== Segment start ==
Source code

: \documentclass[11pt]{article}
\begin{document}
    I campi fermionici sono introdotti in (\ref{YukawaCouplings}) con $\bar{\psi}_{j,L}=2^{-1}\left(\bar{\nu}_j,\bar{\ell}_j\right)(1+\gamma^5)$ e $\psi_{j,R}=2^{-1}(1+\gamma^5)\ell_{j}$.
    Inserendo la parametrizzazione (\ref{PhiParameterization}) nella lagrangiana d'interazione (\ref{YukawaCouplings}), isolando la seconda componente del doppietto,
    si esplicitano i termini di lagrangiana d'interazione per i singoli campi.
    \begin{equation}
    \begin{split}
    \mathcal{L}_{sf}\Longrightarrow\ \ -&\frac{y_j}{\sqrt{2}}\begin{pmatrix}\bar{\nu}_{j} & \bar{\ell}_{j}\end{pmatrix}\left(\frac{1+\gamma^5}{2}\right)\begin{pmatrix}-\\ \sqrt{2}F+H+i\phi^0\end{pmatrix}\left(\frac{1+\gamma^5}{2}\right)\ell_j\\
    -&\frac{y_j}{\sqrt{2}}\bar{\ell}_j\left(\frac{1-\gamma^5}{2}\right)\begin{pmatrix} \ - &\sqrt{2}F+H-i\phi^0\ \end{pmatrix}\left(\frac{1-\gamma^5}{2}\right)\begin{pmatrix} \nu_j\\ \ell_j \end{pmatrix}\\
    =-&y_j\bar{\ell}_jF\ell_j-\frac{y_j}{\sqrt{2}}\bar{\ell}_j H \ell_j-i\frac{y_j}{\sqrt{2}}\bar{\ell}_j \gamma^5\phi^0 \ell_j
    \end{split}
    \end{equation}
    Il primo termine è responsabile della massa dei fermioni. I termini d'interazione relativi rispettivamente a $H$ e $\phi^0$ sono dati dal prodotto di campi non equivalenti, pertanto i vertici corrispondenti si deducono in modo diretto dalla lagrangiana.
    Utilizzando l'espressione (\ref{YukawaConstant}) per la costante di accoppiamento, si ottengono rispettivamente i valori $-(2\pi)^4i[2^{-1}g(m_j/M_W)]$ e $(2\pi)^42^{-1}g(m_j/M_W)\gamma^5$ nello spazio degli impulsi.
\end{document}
== Segment end ==
:: WORK INSTRUCTION ::
An exact restatement of the data is required.

:: ANSWER BELOW ::
Source code

: \documentclass[11pt]{article}
\begin{document}
    I campi fermionici sono introdotti in (\ref{YukawaCouplings}) con $\bar{\psi}_{j,L}=2^{-1}\left(\bar{\nu}_j,\bar{\ell}_j\right)(1+\gamma^5)$ e $\psi_{j,R}=2^{-1}(1+\gamma^5)\ell_{j}$.
    Inserendo la parametrizzazione (\ref{PhiParameterization}) nella lagrangiana d'interazione (\ref{YukawaCouplings}), isolando la seconda componente del doppietto,
    si esplicitano i termini di lagrangiana d'interazione per i singoli campi.
    \begin{equation}
    \begin{split}
    \mathcal{L}_{sf}\Longrightarrow\ \ -&\frac{y_j}{\sqrt{2}}\begin{pmatrix}\bar{\nu}_{j} & \bar{\ell}_{j}\end{pmatrix}\left(\frac{1+\gamma^5}{2}\right)\begin{pmatrix}-\\ \sqrt{2}F+H+i\phi^0\end{pmatrix}\left(\frac{1+\gamma^5}{2}\right)\ell_j\\
    -&\frac{y_j}{\sqrt{2}}\bar{\ell}_j\left(\frac{1-\gamma^5}{2}\right)\begin{pmatrix} \ - &\sqrt{2}F+H-i\phi^0\ \end{pmatrix}\left(\frac{1-\gamma^5}{2}\right)\begin{pmatrix} \nu_j\\ \ell_j \end{pmatrix}\\
    =-&y_j\bar{\ell}_jF\ell_j-\frac{y_j}{\sqrt{2}}\bar{\ell}_j H \ell_j-i\frac{y_j}{\sqrt{2}}\bar{\ell}_j \gamma^5\phi^0 \ell_j
    \end{split}
    \end{equation}
    Il primo termine è responsabile della massa dei fermioni. I termini d'interazione relativi rispettivamente a $H$ e $\phi^0$ sono dati dal prodotto di campi non equivalenti, pertanto i vertici corrispondenti si deducono in modo diretto dalla lagrangiana.
    Utilizzando l'espressione (\ref{YukawaConstant}) per la costante di accoppiamento, si ottengono rispettivamente i valori $-(2\pi)^4i[2^{-1}g(m_j/M_W)]$ e $(2\pi)^42^{-1}g(m_j/M_W)\gamma^5$ nello spazio degli impulsi.
\end{document}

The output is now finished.